一部の新人探索者は、別の部署に異動したり、クラン自体を脱退したりしている。
まぁ、あれだけ怖い思いをしたんだ。それを否定することは誰にもできない。
「お久しぶりですアンセムさん、バナードさん、キャシーさん。新人のみんなも久しぶり」
「入団早々、九十三層到達かよ。ま、黒竜を一人で倒せる実力があるんだから、この結果も当然か。せっかく第一部隊に追いつけると思ったのに、また離されちまったな」
「バナードさんは先日八十八層に到達したんですよね?」
「あぁ、そうだ! あと少しで前衛泣かせのエリアともおさらばできる! 先に深層行ってくるぜ、アンセム!」
「そう言っていられるのも今だけだ。すぐ追い抜いてやるからな」
アンセムさんとバナードさんは別のパーティに所属していて、お互いがお互いのパーティを意識して切磋琢磨しているらしい。
こういう関係もいいよな。
「オルンさん、九十三層到達おめでとうございます!」
「「おめでとうございます!」」
アンセムさんとバナードさんが言い合いしている隙に、新人たちからお祝いの言葉を言われた。
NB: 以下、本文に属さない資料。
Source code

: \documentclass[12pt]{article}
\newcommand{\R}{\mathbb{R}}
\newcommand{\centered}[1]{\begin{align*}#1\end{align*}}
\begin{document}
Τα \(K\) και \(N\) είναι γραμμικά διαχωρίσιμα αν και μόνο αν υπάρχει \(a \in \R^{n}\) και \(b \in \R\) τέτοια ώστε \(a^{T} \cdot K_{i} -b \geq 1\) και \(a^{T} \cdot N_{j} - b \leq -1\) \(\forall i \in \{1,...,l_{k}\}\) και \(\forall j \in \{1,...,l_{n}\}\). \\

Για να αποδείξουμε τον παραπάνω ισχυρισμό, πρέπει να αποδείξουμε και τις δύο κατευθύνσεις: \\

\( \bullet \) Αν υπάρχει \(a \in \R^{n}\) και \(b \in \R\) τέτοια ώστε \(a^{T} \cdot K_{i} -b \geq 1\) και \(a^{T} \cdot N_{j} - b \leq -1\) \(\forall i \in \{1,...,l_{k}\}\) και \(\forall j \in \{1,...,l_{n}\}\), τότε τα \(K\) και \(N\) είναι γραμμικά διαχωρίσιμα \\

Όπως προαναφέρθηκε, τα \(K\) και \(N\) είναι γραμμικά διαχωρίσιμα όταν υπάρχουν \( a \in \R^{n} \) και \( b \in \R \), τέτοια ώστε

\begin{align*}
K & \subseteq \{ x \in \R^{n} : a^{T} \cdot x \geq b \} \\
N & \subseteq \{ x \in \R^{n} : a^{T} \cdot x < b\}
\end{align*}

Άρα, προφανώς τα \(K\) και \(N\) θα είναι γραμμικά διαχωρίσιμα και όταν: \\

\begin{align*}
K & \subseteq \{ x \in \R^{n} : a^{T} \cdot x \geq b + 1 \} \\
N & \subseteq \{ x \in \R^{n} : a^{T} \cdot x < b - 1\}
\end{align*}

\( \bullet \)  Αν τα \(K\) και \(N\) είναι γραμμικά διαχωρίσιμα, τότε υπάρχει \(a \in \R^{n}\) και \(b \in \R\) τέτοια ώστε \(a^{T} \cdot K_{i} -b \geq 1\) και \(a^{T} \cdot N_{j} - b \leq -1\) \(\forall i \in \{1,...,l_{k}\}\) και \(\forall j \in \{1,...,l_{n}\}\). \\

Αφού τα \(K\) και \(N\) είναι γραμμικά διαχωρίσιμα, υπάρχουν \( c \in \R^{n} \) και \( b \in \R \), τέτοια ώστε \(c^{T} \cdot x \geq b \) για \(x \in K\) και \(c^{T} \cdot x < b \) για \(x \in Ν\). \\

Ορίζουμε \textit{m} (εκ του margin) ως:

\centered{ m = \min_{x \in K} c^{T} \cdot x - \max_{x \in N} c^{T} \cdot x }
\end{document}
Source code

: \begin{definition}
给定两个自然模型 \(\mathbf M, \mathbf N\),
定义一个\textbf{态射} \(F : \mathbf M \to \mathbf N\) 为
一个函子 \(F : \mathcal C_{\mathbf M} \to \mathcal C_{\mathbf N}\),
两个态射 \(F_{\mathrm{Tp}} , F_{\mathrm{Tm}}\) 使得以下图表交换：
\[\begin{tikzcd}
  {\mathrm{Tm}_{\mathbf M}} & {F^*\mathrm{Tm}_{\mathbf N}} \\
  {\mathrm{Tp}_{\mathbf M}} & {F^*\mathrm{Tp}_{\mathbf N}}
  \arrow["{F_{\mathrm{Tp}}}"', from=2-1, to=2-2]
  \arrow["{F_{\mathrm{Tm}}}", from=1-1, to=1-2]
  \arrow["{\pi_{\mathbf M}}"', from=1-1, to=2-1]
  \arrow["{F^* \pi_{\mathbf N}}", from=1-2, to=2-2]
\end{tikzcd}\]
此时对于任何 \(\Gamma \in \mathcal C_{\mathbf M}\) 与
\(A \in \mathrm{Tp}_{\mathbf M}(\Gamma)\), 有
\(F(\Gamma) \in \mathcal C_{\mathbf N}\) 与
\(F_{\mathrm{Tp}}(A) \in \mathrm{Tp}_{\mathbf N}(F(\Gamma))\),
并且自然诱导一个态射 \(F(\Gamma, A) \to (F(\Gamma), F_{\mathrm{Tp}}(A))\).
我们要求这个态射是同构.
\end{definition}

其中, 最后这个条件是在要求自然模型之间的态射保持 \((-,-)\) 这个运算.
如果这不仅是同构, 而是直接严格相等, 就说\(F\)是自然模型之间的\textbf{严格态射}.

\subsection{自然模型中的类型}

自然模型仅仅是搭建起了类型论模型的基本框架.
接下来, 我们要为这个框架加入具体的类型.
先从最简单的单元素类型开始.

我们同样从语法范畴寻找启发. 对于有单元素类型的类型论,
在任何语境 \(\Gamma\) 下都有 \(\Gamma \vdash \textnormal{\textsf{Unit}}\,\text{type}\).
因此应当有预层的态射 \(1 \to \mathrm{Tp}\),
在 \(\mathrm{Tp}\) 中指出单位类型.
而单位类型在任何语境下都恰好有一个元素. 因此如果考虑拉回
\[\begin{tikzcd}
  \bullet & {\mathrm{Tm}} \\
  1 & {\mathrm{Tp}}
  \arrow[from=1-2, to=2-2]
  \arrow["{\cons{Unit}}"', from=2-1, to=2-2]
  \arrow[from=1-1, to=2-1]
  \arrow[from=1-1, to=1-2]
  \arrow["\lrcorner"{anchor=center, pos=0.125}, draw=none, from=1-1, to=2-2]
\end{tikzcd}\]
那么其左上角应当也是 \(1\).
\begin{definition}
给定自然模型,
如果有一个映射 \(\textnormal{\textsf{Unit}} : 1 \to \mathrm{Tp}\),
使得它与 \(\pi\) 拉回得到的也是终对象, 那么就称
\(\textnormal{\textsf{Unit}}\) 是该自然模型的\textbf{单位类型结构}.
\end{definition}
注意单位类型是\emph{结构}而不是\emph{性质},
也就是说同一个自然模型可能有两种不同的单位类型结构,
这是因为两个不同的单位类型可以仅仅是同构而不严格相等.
「ありがとう。お前たちも頑張っていると、エステラさんから聞いているぞ」
「わざわざ私たちのことを気にかけてくれているんですか!?」
新人の女の子の一人が驚きの声を上げる。
気にかけているというよりは、探索管理部の教育の仕方や進捗についてエステラさんに確認しているときに、会話の流れで情報が入ってきただけなんだよな……。
流石にこれは言えないので、笑顔で濁す。
「全く! 新人たちはこの1カ月間、師匠を遠くから見るだけで積極的に関わろうと思っていなかったくせに、師匠がすごいことした途端に手のひらを反して師匠に近づくなんて」
ログがそう愚痴ると、
「「お前にだけは言われたくない!!」」
周りの人たちから総スカンに遭っていた。
とはいえ、みんなの顔を見ると笑顔だった。
本気でそう言っているわけではないようだ。
「ぷっ。あはははは! 確かにログがそれを言ってもな!」
俺はこの掛け合いに笑いが堪えられず、吹き出してしまった。
「師匠までそんなこと言わないでくださいよぉ……。もう充分反省しているんですから……」
ログが何とも言えない表情になっている。
それにしても、こうやってイジられるくらいに他の人たちと関係を築けているなら、人間関係の心配はそこまでしなくてもいいかもしれないな。